● **DATA SECTION**:
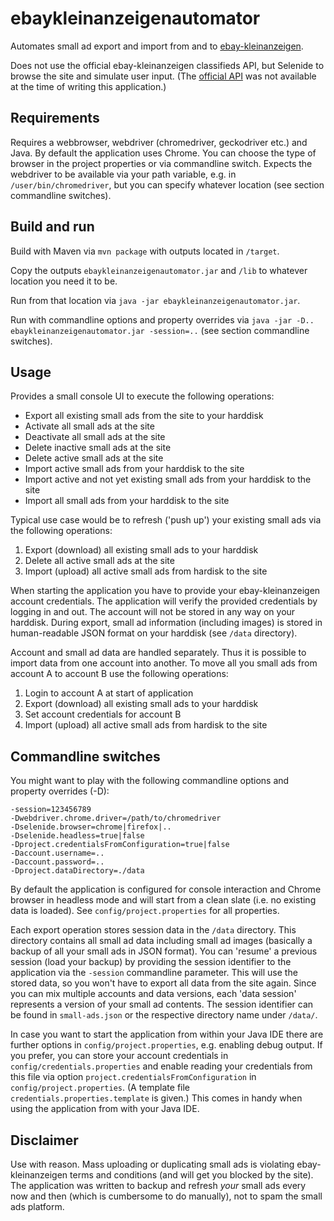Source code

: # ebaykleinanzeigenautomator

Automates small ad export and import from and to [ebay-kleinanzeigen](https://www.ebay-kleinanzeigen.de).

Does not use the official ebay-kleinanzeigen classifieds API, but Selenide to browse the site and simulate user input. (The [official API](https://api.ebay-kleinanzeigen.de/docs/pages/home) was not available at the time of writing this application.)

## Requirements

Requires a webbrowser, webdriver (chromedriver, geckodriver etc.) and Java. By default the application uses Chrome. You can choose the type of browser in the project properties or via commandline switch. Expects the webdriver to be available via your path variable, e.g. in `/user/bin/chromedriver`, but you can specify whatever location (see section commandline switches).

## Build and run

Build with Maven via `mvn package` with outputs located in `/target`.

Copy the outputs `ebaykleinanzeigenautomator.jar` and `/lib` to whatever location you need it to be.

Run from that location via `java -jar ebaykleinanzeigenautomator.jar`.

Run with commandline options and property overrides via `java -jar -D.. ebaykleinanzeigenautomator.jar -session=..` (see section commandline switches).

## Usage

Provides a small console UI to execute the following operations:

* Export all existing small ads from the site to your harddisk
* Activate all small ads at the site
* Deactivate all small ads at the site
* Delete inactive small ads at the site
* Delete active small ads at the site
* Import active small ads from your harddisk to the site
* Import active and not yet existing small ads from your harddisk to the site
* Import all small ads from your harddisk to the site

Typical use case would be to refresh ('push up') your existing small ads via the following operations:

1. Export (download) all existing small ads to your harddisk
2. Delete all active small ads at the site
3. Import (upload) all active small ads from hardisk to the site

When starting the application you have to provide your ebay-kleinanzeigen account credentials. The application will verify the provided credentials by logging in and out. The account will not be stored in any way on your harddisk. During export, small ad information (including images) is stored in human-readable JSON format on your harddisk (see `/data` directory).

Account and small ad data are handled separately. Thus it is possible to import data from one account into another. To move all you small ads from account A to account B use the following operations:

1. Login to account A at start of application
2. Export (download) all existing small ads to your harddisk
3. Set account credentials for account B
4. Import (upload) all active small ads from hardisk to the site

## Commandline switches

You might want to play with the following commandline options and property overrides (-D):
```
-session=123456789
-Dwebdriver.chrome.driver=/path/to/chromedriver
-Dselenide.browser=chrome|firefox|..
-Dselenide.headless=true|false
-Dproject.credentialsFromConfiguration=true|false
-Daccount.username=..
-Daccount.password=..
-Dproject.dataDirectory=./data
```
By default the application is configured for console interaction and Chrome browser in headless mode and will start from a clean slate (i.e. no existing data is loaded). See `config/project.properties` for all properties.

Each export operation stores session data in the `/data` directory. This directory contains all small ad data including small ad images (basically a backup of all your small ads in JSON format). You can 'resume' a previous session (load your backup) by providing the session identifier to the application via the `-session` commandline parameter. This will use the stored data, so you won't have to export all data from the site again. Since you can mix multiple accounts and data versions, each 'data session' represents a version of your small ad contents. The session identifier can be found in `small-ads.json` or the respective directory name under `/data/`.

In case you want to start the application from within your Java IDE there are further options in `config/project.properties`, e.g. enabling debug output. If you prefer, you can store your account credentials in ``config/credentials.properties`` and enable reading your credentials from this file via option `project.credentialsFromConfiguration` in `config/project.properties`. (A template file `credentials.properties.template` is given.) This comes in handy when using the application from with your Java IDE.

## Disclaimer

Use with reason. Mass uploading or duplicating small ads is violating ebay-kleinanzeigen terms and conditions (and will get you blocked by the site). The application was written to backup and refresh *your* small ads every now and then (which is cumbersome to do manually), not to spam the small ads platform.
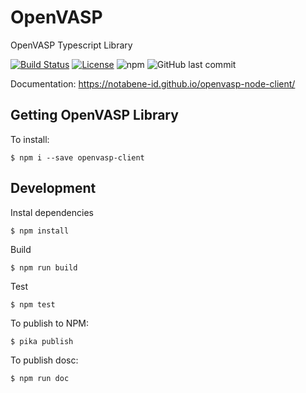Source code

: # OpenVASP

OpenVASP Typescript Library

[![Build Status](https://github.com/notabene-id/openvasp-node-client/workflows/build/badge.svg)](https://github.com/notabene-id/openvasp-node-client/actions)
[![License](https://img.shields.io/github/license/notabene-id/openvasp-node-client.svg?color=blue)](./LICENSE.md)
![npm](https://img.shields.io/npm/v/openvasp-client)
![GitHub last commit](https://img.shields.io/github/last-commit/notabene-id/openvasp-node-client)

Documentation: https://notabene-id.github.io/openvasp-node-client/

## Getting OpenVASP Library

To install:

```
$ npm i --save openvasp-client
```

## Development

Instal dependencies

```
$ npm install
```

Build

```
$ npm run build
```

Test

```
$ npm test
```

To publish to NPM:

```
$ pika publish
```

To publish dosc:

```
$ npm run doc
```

---

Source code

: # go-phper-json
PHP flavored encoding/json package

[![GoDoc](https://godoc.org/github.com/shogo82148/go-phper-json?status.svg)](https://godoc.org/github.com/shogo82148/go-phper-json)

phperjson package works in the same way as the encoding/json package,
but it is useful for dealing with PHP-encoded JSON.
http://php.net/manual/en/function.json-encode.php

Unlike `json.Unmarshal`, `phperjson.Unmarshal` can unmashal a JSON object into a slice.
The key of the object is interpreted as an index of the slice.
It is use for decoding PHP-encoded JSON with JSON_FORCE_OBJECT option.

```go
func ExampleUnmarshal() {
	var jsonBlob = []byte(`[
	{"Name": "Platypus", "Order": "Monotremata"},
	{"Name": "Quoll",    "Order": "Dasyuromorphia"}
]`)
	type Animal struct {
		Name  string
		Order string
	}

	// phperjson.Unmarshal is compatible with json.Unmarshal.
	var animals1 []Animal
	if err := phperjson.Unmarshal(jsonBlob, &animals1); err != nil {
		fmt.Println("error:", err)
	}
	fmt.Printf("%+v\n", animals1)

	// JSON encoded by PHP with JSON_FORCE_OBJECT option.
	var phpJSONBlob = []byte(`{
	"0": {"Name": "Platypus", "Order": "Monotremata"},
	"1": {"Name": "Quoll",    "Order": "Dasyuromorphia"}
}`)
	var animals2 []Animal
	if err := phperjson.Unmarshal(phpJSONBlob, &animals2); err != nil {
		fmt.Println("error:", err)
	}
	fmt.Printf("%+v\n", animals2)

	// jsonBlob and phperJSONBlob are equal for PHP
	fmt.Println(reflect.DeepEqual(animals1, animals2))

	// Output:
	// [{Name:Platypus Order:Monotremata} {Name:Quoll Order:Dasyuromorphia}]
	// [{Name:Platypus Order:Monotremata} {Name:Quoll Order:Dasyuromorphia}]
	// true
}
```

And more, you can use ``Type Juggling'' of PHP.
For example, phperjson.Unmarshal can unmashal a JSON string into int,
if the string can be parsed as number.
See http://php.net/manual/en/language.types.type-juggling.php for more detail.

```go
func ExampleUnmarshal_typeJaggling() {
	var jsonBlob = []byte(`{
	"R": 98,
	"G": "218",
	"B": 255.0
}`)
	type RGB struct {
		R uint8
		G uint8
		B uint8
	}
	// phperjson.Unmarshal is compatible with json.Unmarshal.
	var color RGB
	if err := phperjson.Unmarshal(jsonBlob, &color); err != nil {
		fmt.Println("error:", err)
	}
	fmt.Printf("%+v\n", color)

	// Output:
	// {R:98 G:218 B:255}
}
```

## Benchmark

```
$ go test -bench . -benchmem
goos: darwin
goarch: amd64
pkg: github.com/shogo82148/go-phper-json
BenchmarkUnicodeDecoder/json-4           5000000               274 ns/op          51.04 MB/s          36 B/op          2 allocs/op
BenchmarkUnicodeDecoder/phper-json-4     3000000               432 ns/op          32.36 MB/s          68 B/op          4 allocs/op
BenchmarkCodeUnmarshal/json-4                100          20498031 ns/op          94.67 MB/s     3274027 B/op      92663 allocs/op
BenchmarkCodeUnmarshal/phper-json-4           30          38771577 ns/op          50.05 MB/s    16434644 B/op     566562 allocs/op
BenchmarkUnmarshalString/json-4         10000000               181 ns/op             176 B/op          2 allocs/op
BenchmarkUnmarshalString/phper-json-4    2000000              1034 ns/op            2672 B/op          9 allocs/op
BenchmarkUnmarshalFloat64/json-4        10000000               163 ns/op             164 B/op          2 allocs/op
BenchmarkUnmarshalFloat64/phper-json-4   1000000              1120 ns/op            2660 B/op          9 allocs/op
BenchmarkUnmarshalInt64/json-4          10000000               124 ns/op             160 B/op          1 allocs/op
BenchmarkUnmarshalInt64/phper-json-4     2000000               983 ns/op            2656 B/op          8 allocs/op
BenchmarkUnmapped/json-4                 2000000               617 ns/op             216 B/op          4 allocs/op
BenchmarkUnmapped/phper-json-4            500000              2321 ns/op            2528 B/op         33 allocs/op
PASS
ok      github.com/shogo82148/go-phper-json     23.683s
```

● **WHAT YOU NEED TO DO**:
When the word "slice" appears in a line of the data, that line is counted; report the number only.

● **EXERCISE ANSWER**:
2